Como sociólogo, Bourdieu tenía claro que el campo científico era (y es) un círculo social como los otros, si bien dotado de sus propias leyes y, apoyándose en ellas y en «los intereses del conocimiento», demostró continuamente, mediante el rigor de su producción científica, una preocupación por el «genocidio estructural», por el devenir del mundo genocida actual. Esto quedó patente, por ejemplo, en el rechazo que le produce el funcionamiento de los mercados, los cuales, desvinculados de las instituciones para la acción colectiva, generan por doquier desigualdad y pobreza a niveles intolerables. También se revela en su solidaridad «con las poblaciones expulsadas» a causa de la globalización actual, que ensancha cada vez más la brecha de los ingresos entre las personas más ricas y las más pobres, y en su participación en luchas sociales en apoyo y defensa «de su derecho de asilo, así como de su derecho de retorno y de autodeterminación» (Bourdieu, 2023, p. 157).

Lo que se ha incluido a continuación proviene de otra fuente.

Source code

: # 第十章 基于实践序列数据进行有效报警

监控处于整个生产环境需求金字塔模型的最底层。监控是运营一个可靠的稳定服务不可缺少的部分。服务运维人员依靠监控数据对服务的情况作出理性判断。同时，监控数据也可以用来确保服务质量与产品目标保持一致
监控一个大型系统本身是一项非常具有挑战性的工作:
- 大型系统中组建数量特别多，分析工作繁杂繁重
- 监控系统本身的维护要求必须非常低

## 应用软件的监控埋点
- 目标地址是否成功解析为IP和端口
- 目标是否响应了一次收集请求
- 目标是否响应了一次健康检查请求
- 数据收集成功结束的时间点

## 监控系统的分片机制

Las intervenciones públicas de Bourdieu (2023, p. 175) quedan bien reflejadas en la recopilación de manifiestos, conferencias y textos periodísticos que es Pensamiento y acción. Este libro, que enseña a rechazar cualquier sumisión ciega a las creencias establecidas por el neoliberalismo, responde a la globalización y la cultura neoliberal, que coloniza «hasta el último resquicio del mundo humano y especialmente nuestras mentes» (Riechmann, 2015, p. 208). Dicha cultura, de competencia generalizada y mercantilización de las relaciones sociales, ensalza las salidas individuales a los problemas colectivos y culpabiliza a los pobres con una visión puramente económica del mundo político y favorable a la demolición del Estado social, legitimada por la necesidad económica y el orden «natural» del mercado. Una visión, o más bien credo, por otro lado decidida a imponer a los diferentes Estados de la Europa de Maastricht la competencia delirante por la competitividad mediante el refuerzo del «rigor salarial» y la «flexibilidad», y al servicio de las nuevas tecnocracias que imponen sus políticas y sus armas al servicio de la maximización del beneficio, pervirtiendo, entre otras cosas, «el concepto mismo de derecho, en la medida en que establece como criterio superior, al que estarían subordinados todos los demás, “el derecho de vender y comprar” y, por lo tanto, el de “venderme y comprarte”» (Alba Rico, 2017, p. 42).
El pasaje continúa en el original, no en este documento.